President Joe Biden and House Republicans have finally agreed on a deal to raise the government’s debt ceiling, including changes to the federal budget in a number of areas. Analysts say the agreement could have only marginal effects on the US economy.
That’s based on various estimates showing that government spending will be only slightly pared back over the two years of the deal, creating a small effect on overall economic output as measured by gross domestic product, including a limited number of job losses.
The US economy is the world’s largest, so the relatively modest effects on growth could be good news for investors who feared the debt ceiling crisis could have posed a greater and more widespread drag.
“The impacts will be negative but small,” Mark Zandi, chief economist at Moody’s Analytics, told CNN. “When you net it all out, it’s a modest headwind to a sluggish economy, but I don’t think it’s the thing that’s going to blow the economy over into a recession.”
Despite the deal’s limited macroeconomic impact, some analysts say it could also usher in a new era of tighter fiscal policy as congressional lawmakers contend with a national deficit that ballooned during the years of the Covid-19 pandemic.
Here’s what’s in the proposed deal and how it would show up in the broader economy.
What’s in the debt ceiling deal
The deal would suspend the federal government’s $31.4 trillion debt limit through January 2025. It would keep non-defense spending relatively flat in fiscal 2024 and then set a cap of 1% in spending increases for fiscal 2025. The US government’s fiscal year runs from October through September.

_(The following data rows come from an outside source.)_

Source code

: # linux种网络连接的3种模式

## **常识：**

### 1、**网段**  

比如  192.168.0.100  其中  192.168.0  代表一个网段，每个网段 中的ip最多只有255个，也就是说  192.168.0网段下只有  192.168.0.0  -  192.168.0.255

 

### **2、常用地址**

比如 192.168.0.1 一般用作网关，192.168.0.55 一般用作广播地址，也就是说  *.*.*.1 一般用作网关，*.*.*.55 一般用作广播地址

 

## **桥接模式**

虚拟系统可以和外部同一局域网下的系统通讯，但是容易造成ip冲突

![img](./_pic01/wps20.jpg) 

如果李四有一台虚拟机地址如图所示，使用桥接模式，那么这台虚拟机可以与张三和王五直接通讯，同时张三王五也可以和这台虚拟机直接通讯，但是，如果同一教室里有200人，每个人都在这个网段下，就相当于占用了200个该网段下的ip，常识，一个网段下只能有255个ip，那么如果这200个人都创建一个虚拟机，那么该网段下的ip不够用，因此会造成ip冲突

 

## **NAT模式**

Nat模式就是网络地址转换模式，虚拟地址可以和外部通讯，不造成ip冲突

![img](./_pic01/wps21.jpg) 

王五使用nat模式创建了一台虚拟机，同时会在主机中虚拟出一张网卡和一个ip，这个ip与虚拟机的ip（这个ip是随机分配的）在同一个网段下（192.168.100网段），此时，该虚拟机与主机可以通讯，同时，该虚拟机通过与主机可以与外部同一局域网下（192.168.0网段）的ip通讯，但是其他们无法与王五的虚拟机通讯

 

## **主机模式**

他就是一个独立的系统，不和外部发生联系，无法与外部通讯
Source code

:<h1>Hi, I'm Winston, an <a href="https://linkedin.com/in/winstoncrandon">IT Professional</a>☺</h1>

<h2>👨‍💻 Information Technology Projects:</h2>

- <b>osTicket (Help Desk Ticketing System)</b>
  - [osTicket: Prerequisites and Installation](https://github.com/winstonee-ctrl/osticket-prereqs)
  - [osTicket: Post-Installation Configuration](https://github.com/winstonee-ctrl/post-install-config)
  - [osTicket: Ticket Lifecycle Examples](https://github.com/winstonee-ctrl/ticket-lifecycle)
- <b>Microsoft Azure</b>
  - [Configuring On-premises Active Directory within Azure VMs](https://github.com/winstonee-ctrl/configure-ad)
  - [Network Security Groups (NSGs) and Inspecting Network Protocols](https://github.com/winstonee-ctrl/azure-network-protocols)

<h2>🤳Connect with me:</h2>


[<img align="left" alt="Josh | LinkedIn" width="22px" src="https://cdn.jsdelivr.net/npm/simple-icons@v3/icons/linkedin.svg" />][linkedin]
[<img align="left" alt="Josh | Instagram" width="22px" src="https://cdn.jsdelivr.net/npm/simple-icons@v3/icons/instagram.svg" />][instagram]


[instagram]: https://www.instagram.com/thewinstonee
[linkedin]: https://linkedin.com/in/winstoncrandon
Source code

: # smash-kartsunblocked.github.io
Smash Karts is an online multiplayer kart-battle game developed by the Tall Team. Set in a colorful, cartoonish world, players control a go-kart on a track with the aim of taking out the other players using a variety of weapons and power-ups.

In addition to curbing spending, the deal would protect veterans’ health care benefits, temporarily broaden work requirements for certain adults receiving food assistance benefits, claw back some Covid-19 relief funds, cut funding for the Internal Revenue Service, restart student loan repayments, maintain climate measures, and expedite a natural gas pipeline in West Virginia.
The Congressional Budget Office is expected to release a detailed analysis of the deal some time this week.
The proposed deal still has to pass through both chambers of Congress and be signed into law by Biden, though financial markets have responded positively and some companies have already seen their stock rise. The US House is on track to vote on the deal Wednesday evening. If the bill passes, a Senate vote is likely as soon as Thursday.
The debt deal and GDP
Economists at Goldman Sachs expect the deal to reduce federal spending by as much as 0.2% of gross domestic product per year over the two years of the deal, compared with their baseline estimate.
“The boost to funding Congress approved late last year for FY23 was so large (nearly 10% year over year) that overall discretionary spending is likely to be slightly higher in real terms next year despite the new caps,” Goldman Sachs economists wrote in an analyst note.
However, Ian Shepherdson, chief economist at Pantheon Macroeconomics, said in a webinar that he expects the deal to reduce GDP growth by about 0.2% in 2024 and by a further 0.1% in 2025, which are “well within the margin of GDP measurement error.”
And Gregory Daco, EY-Parthenon’s chief economist, estimated that the proposed deal would have a 0.3% drag on real GDP in 2024 and lead to 250,000 job losses. The economy had about 161 million filled jobs in April, according to data from the Bureau of Labor Statistics.
At least for now, the light at the end of tunnel in the form of a debt-ceiling deal seems to have reassured financial markets.
“Getting this uncertainty out of the way for markets and decision makers has a real impact,” said Mike Skordeles, head of US economics at Truist Advisory Services.
The resumption of student loan payments later this year, which was planned even before the debt ceiling drama, would also have a minor macroeconomic impact, since Americans’ savings accounts remain in good shape, along with the labor market holding up for now, Zandi said.
But one analyst said the deal might mark the beginning of an era of austerity, defined as a set of economic policies aimed at controlling debt.
“What we’re seeing in this deal is really just the first step in a series of austerity measures that could be on the horizon to rein in those interest costs that seem to be getting ever larger as we progress through the 2020s and into the 2030s,” Michael Reynolds, vice president of Investment Strategy at Glenmede, told CNN.
“Investors are going to need to sort of grapple with the fact that it’s probably biased lower spending from the federal government going forward. Even accounting for this change, there may be other changes in the pipeline that would further reduced spending.”